Lynn Johannson, Advisor, Sustainability and ESG
January 4th, 2024
Global News | Jordan Press | Jan 3, 2022
Internal government documents show Finance Department officials believe there could be sweeping implications for the economy if the Bank of Canada ever issued its own cryptocurrency.
The Bank of Canada has spent years looking at whether to introduce a digital currency, but so far hasn’t seen an immediate need to issue one.
In one briefing note from last January, officials warned Finance Minister Chrystia Freeland that the issuance of a central bank digital currency would entail “wide-reaching implications for the economy, the financial system” and the Bank of Canada’s operations.
Large swaths of the documents obtained by The Canadian Press under the access-to-information law have been blacked out because the department says they contain sensitive government information.
But what remains suggests some federal concerns about a central bank digital currency, with departments wanting to provide more input before a decision is made.
The bank only plans to issue a digital currency if the use of physical bills for transactions plummets and one or more private cryptocurrencies, such as Bitcoin, become widely used in Canada.
The government and central bank have paid more attention to planned stablecoins whose value is less volatile, as the name implies, and are backed by cash and government securities.

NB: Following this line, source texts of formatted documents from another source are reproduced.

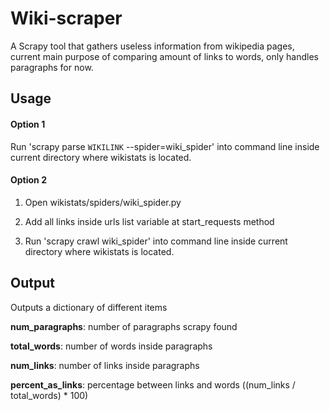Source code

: 
# Wiki-scraper

A Scrapy tool that gathers useless information from wikipedia pages, current main purpose of comparing amount of links to words, only handles paragraphs for now.

## Usage

#### Option 1

Run 'scrapy parse `WIKILINK` --spider=wiki_spider' into command line inside current directory where wikistats is located.

#### Option 2

1. Open wikistats/spiders/wiki_spider.py

2. Add all links inside urls list variable at start_requests method

3. Run 'scrapy crawl wiki_spider' into command line inside current directory where wikistats is located.

## Output

Outputs a dictionary of different items

**num_paragraphs**: number of paragraphs scrapy found

**total_words**: number of words inside paragraphs

**num_links**: number of links inside paragraphs

**percent_as_links**: percentage between links and words ((num_links / total_words) * 100)
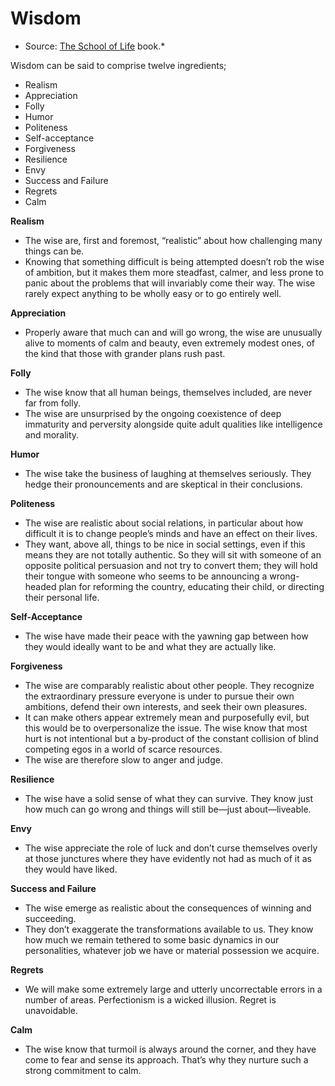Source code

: # Wisdom

* Source: [The School of Life](../books/the-school-of-life.md) book.*

Wisdom can be said to comprise twelve ingredients;

* Realism
* Appreciation
* Folly
* Humor
* Politeness
* Self-acceptance
* Forgiveness
* Resilience
* Envy
* Success and Failure
* Regrets
* Calm

**Realism**

* The wise are, first and foremost, “realistic” about how challenging many things can be.
* Knowing that something difficult is being attempted doesn’t rob the wise of ambition, but it makes them more steadfast, calmer, and less prone to panic about the problems that will invariably come their way. The wise rarely expect anything to be wholly easy or to go entirely well.

**Appreciation**

* Properly aware that much can and will go wrong, the wise are unusually alive to moments of calm and beauty, even extremely modest ones, of the kind that those with grander plans rush past.

**Folly**

* The wise know that all human beings, themselves included, are never far from folly.
* The wise are unsurprised by the ongoing coexistence of deep immaturity and perversity alongside quite adult qualities like intelligence and morality.

**Humor**

* The wise take the business of laughing at themselves seriously. They hedge their pronouncements and are skeptical in their conclusions.

**Politeness**

* The wise are realistic about social relations, in particular about how difficult it is to change people’s minds and have an effect on their lives.
* They want, above all, things to be nice in social settings, even if this means they are not totally authentic. So they will sit with someone of an opposite political persuasion and not try to convert them; they will hold their tongue with someone who seems to be announcing a wrong-headed plan for reforming the country, educating their child, or directing their personal life.

**Self-Acceptance**

* The wise have made their peace with the yawning gap between how they would ideally want to be and what they are actually like.

**Forgiveness**

* The wise are comparably realistic about other people. They recognize the extraordinary pressure everyone is under to pursue their own ambitions, defend their own interests, and seek their own pleasures.
* It can make others appear extremely mean and purposefully evil, but this would be to overpersonalize the issue. The wise know that most hurt is not intentional but a by-product of the constant collision of blind competing egos in a world of scarce resources.
* The wise are therefore slow to anger and judge.

**Resilience**

* The wise have a solid sense of what they can survive. They know just how much can go wrong and things will still be—just about—liveable.

**Envy**

* The wise appreciate the role of luck and don’t curse themselves overly at those junctures where they have evidently not had as much of it as they would have liked.

**Success and Failure**

* The wise emerge as realistic about the consequences of winning and succeeding.
* They don’t exaggerate the transformations available to us. They know how much we remain tethered to some basic dynamics in our personalities, whatever job we have or material possession we acquire.

**Regrets**

* We will make some extremely large and utterly uncorrectable errors in a number of areas. Perfectionism is a wicked illusion. Regret is unavoidable.

**Calm**

* The wise know that turmoil is always around the corner, and they have come to fear and sense its approach. That’s why they nurture such a strong commitment to calm.
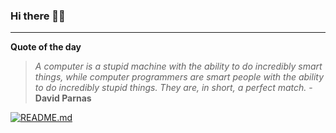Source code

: ### Hi there 👋🏻


---

**Quote of the day**

> *A computer is a stupid machine with the ability to do incredibly smart things, while computer programmers are smart people with the ability to do incredibly stupid things. They are, in short, a perfect match.* - **David Parnas** 

[![README.md](https://github.com/marcolovazzano/marcolovazzano/actions/workflows/readme.yml/badge.svg)](https://github.com/marcolovazzano/marcolovazzano/actions/workflows/readme.yml)
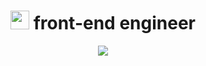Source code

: 
  <h1 align="center">
  <img src="https://moon-svg.minung.dev/moon.svg?size=100&theme=ray" alt="" width="30" />
  front-end engineer<br>
  </h1>

<p align="center">
  <a target="_blank" href="mailto:kanghg1116@gmail.com?subject=Hello%20Ileri,%20From%20Github"><img src="https://img.shields.io/badge/gmail-%23D14836.svg?&style=flat-square&logo=gmail&logoColor=white" /></a>
</p>



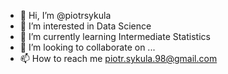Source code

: - 👋 Hi, I’m @piotrsykula
- 👀 I’m interested in Data Science
- 🌱 I’m currently learning Intermediate Statistics
- 💞️ I’m looking to collaborate on ...
- 📫 How to reach me piotr.sykula.98@gmail.com

<!---
piotrsykula/piotrsykula is a ✨ special ✨ repository because its `README.md` (this file) appears on your GitHub profile.
You can click the Preview link to take a look at your changes.
--->

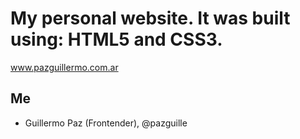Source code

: My personal website. It was built using: HTML5 and CSS3.
========
www.pazguillermo.com.ar

Me
---------
- Guillermo Paz (Frontender), @pazguille
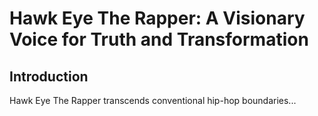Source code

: <!DOCTYPE html><html><head><title>Introduction</title></head><body><h1>Hawk Eye The Rapper: A Visionary Voice for Truth and Transformation</h1><h2>Introduction</h2><p>Hawk Eye The Rapper transcends conventional hip-hop boundaries...</p></body></html>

The use in Canada of private cryptocurrencies tied to the American dollar would strain the Bank of Canada’s ability to manage monetary policy for the benefit of the country, said Jeremy Kronick, associate director of research at the C.D. Howe Institute.
He said the bank needs to incentivize private cryptocurrencies to use the Canadian dollar as a backing.
“The government could quash this thing in a second. The government could just say, ‘forget it, you can’t transact in Canada,”’ said Kronick, who recently co-authored a paper about the merits of a Bank of Canada digital currency. I don’t think they want to because there are benefits to the private cryptos that people like, but we want to also maintain that public good function. To do that, I think the (central bank digital currency) is the way to go."